DP5898 Aggregate Shocks or Aggregate Information? Costly Information and Business Cycle Comovement
| Author(s): | Laura Veldkamp, Justin Wolfers |
| Publication Date: | October 2006 |
| Keyword(s): | business cycles, comovement puzzle, costly information, information markets |
| JEL(s): | D82, E32 |
| Programme Areas: | International Macroeconomics, Public Economics, Financial Economics |
| Link to this Page: | cepr.org/active/publications/discussion_papers/dp.php?dpno=5898 |
When similar patterns of expansion and contraction are observed across sectors, we call this a business cycle. Yet explaining the similarity and synchronization of these cycles across industries remains a puzzle. Whereas output growth across industries is highly correlated, identifiable shocks, like shocks to productivity, are far less correlated.
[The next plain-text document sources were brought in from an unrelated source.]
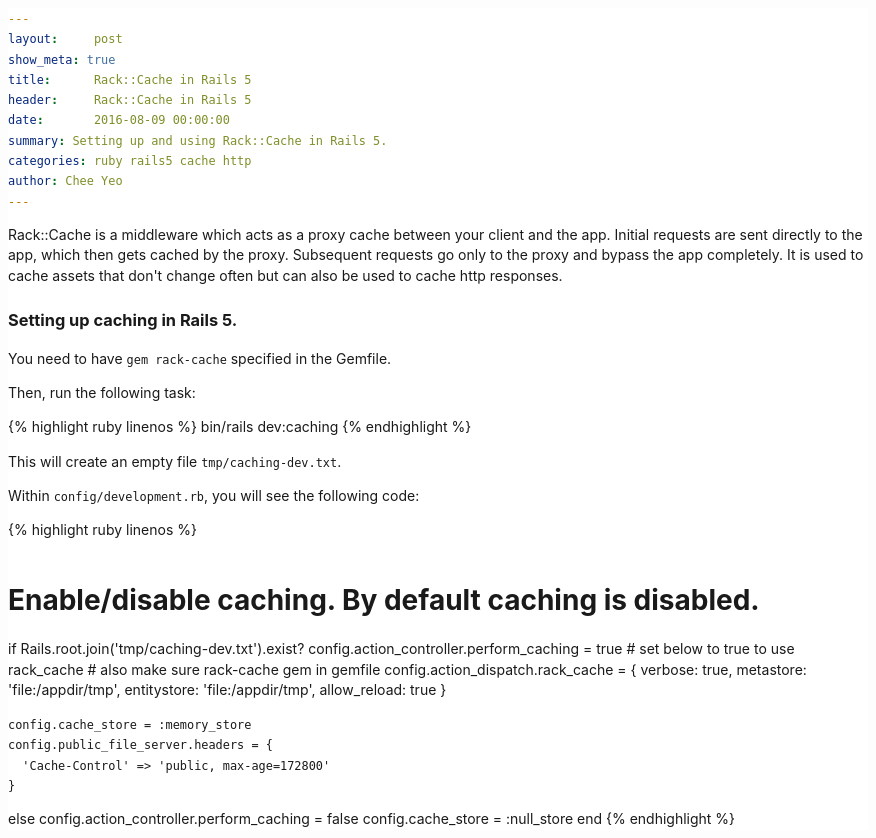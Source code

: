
 ```yaml
---
layout:     post
show_meta: true
title:      Rack::Cache in Rails 5
header:     Rack::Cache in Rails 5
date:       2016-08-09 00:00:00
summary: Setting up and using Rack::Cache in Rails 5.
categories: ruby rails5 cache http
author: Chee Yeo
---
```


Rack::Cache is a middleware which acts as a proxy cache between your client and the app. Initial requests are sent directly to the app, which then gets cached by the proxy. Subsequent requests go only to the proxy and bypass the app completely. It is used to cache assets that don't change often but can also be used to cache http responses.

### Setting up caching in Rails 5.

You need to have `gem rack-cache` specified in the Gemfile.

Then, run the following task:

{% highlight ruby linenos %}
bin/rails dev:caching
{% endhighlight %}

This will create an empty file `tmp/caching-dev.txt`.

Within `config/development.rb`, you will see the following code:

{% highlight ruby linenos %}
# Enable/disable caching. By default caching is disabled.
  if Rails.root.join('tmp/caching-dev.txt').exist?
    config.action_controller.perform_caching = true
    # set below to true to use rack_cache
    # also make sure rack-cache gem in gemfile
    config.action_dispatch.rack_cache = {
      verbose: true,
      metastore:   'file:/appdir/tmp',
      entitystore: 'file:/appdir/tmp',
      allow_reload: true
    }

    config.cache_store = :memory_store
    config.public_file_server.headers = {
      'Cache-Control' => 'public, max-age=172800'
    }

  else
    config.action_controller.perform_caching = false
    config.cache_store = :null_store
  end
{% endhighlight %}
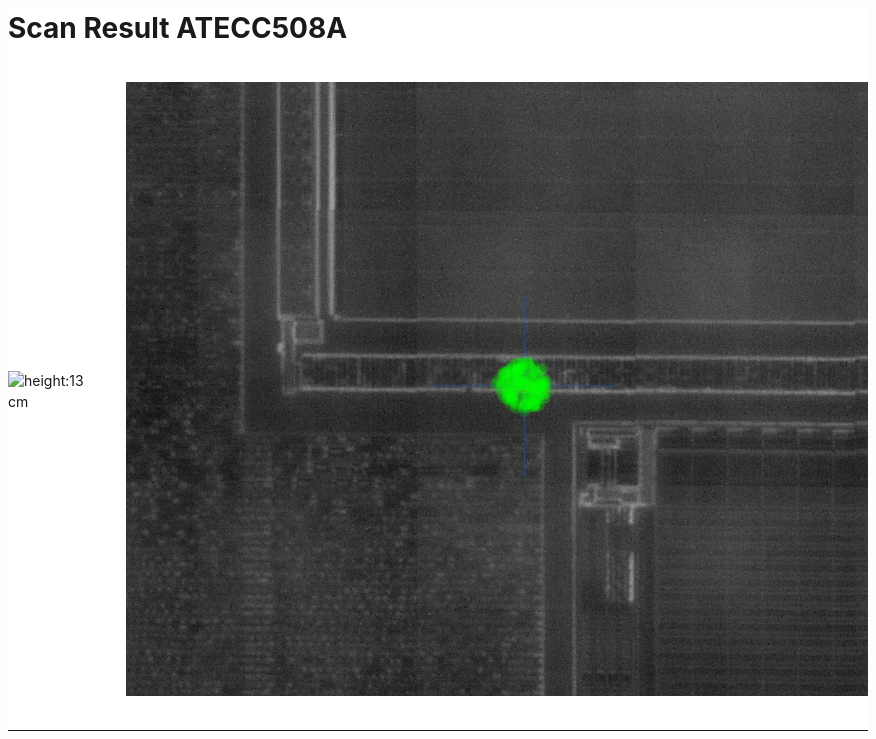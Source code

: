 
# Scan Result **ATECC508A**

<div style="display:flex; flex-direction:row; gap: 1cm;align-items:center; margin:auto">

![height:13cm](img/atecc508a-20x-contrast.png)

![height:9cm](img/laser-big.png)

</div>
</div>

---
While previous work has examined complementarities in production, we propose that sectors make similar input decisions because of complementarities in information acquisition. Because information about driving forces has a high fixed cost of production and a low marginal cost of replication, it can be more efficient for firms to share the cost of discovering common shocks than to invest in uncovering detailed sectoral information. Firms basing their decisions on this common information make highly correlated production choices. This mechanism amplifies the effects of common shocks, relative to sectoral shocks.